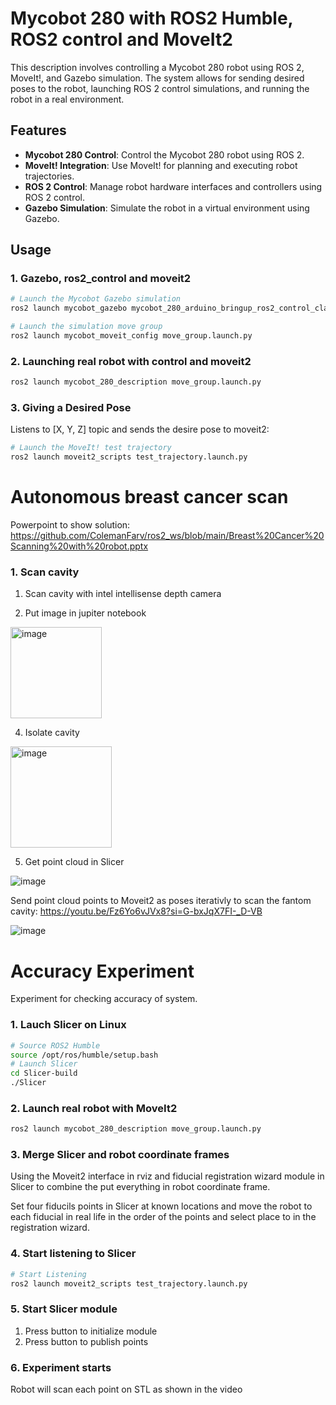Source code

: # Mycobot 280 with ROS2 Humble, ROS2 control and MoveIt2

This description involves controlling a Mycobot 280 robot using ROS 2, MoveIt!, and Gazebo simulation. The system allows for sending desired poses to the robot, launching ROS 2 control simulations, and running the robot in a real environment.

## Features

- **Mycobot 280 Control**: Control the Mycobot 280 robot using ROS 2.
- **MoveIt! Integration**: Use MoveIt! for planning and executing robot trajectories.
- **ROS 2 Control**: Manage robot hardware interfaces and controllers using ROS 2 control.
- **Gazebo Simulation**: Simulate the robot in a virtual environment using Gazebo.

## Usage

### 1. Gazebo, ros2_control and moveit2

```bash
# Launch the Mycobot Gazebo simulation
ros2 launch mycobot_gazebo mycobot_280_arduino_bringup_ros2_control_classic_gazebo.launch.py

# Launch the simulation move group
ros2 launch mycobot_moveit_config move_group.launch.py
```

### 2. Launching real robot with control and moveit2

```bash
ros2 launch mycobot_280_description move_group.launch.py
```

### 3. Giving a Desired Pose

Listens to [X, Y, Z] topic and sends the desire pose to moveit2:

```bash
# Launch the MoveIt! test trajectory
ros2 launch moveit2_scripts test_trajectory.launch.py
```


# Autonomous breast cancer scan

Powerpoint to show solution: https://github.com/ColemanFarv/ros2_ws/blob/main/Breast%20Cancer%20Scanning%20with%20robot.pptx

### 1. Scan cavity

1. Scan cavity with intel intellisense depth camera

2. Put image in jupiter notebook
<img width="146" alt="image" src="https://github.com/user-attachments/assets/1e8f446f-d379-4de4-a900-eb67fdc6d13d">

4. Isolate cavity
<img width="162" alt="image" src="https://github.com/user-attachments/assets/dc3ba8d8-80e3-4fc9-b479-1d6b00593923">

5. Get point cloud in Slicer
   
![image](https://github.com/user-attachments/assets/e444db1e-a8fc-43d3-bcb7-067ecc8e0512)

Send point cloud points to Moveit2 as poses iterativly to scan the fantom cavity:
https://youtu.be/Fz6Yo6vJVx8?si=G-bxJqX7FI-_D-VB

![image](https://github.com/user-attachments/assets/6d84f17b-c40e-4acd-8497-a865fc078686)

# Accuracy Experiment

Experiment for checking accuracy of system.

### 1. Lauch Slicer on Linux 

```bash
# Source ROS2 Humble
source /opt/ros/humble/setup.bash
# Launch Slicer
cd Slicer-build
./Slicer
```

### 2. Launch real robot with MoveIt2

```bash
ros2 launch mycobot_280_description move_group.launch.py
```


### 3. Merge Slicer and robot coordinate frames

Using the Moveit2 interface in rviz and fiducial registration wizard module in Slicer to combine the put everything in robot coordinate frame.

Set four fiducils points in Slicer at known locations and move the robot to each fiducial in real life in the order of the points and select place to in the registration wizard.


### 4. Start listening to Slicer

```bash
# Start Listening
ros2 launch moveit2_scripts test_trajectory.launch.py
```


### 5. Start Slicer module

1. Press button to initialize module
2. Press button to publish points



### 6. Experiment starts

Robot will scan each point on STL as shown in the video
---
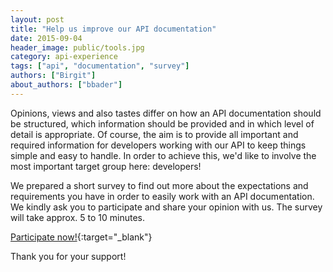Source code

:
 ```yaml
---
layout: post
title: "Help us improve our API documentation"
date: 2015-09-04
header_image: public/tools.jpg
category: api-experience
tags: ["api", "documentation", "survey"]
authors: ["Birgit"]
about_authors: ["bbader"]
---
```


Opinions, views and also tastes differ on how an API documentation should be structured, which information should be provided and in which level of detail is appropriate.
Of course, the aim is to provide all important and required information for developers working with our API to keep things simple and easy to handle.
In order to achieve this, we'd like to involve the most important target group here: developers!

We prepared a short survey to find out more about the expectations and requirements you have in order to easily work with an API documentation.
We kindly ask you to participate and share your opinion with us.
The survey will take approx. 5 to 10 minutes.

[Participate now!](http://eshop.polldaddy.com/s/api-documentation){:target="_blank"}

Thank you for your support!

**WORK REQUIRED**: For every line above that holds the string "Experiment", add one to a count; give that count alone.

**ANSWER FOR THIS EXERCISE**: 3